## [PROBLEM]
Every line of the data is to be output verbatim.

Source texts of formatted documents:
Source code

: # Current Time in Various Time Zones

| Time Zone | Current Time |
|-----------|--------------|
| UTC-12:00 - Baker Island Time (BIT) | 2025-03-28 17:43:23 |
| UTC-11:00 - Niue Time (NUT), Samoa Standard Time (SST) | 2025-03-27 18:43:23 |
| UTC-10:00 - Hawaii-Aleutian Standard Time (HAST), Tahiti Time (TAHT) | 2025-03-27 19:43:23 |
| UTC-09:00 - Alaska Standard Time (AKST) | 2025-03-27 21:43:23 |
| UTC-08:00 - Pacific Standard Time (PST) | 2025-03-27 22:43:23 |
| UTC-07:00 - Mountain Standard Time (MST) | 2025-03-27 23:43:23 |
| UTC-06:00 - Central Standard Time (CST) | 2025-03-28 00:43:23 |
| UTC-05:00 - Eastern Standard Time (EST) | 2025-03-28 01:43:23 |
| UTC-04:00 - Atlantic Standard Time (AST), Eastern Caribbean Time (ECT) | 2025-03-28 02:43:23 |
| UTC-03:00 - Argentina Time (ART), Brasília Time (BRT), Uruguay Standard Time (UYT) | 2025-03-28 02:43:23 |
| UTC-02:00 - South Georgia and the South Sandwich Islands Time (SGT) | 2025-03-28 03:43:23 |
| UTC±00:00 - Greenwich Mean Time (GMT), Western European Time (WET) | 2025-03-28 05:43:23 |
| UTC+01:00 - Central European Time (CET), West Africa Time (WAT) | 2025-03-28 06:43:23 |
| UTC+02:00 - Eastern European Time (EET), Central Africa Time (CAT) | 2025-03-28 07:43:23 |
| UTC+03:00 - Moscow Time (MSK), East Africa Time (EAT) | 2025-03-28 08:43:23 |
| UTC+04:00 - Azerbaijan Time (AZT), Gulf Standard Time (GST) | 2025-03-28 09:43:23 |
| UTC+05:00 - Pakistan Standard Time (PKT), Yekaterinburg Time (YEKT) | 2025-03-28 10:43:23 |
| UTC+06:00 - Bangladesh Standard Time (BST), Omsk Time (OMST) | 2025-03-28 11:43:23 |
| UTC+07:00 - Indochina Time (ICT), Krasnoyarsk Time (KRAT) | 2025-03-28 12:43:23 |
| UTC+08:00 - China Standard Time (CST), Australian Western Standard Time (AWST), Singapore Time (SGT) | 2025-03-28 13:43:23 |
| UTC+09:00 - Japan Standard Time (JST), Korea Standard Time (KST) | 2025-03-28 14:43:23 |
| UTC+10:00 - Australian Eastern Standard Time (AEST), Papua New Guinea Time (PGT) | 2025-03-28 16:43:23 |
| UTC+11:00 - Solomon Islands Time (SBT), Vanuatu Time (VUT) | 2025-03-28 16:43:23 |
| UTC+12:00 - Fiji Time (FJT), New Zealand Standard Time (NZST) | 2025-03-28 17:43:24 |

## [ANSWER BOX]
Source code

: # Current Time in Various Time Zones

| Time Zone | Current Time |
|-----------|--------------|
| UTC-12:00 - Baker Island Time (BIT) | 2025-03-28 17:43:23 |
| UTC-11:00 - Niue Time (NUT), Samoa Standard Time (SST) | 2025-03-27 18:43:23 |
| UTC-10:00 - Hawaii-Aleutian Standard Time (HAST), Tahiti Time (TAHT) | 2025-03-27 19:43:23 |
| UTC-09:00 - Alaska Standard Time (AKST) | 2025-03-27 21:43:23 |
| UTC-08:00 - Pacific Standard Time (PST) | 2025-03-27 22:43:23 |
| UTC-07:00 - Mountain Standard Time (MST) | 2025-03-27 23:43:23 |
| UTC-06:00 - Central Standard Time (CST) | 2025-03-28 00:43:23 |
| UTC-05:00 - Eastern Standard Time (EST) | 2025-03-28 01:43:23 |
| UTC-04:00 - Atlantic Standard Time (AST), Eastern Caribbean Time (ECT) | 2025-03-28 02:43:23 |
| UTC-03:00 - Argentina Time (ART), Brasília Time (BRT), Uruguay Standard Time (UYT) | 2025-03-28 02:43:23 |
| UTC-02:00 - South Georgia and the South Sandwich Islands Time (SGT) | 2025-03-28 03:43:23 |
| UTC±00:00 - Greenwich Mean Time (GMT), Western European Time (WET) | 2025-03-28 05:43:23 |
| UTC+01:00 - Central European Time (CET), West Africa Time (WAT) | 2025-03-28 06:43:23 |
| UTC+02:00 - Eastern European Time (EET), Central Africa Time (CAT) | 2025-03-28 07:43:23 |
| UTC+03:00 - Moscow Time (MSK), East Africa Time (EAT) | 2025-03-28 08:43:23 |
| UTC+04:00 - Azerbaijan Time (AZT), Gulf Standard Time (GST) | 2025-03-28 09:43:23 |
| UTC+05:00 - Pakistan Standard Time (PKT), Yekaterinburg Time (YEKT) | 2025-03-28 10:43:23 |
| UTC+06:00 - Bangladesh Standard Time (BST), Omsk Time (OMST) | 2025-03-28 11:43:23 |
| UTC+07:00 - Indochina Time (ICT), Krasnoyarsk Time (KRAT) | 2025-03-28 12:43:23 |
| UTC+08:00 - China Standard Time (CST), Australian Western Standard Time (AWST), Singapore Time (SGT) | 2025-03-28 13:43:23 |
| UTC+09:00 - Japan Standard Time (JST), Korea Standard Time (KST) | 2025-03-28 14:43:23 |
| UTC+10:00 - Australian Eastern Standard Time (AEST), Papua New Guinea Time (PGT) | 2025-03-28 16:43:23 |
| UTC+11:00 - Solomon Islands Time (SBT), Vanuatu Time (VUT) | 2025-03-28 16:43:23 |
| UTC+12:00 - Fiji Time (FJT), New Zealand Standard Time (NZST) | 2025-03-28 17:43:24 |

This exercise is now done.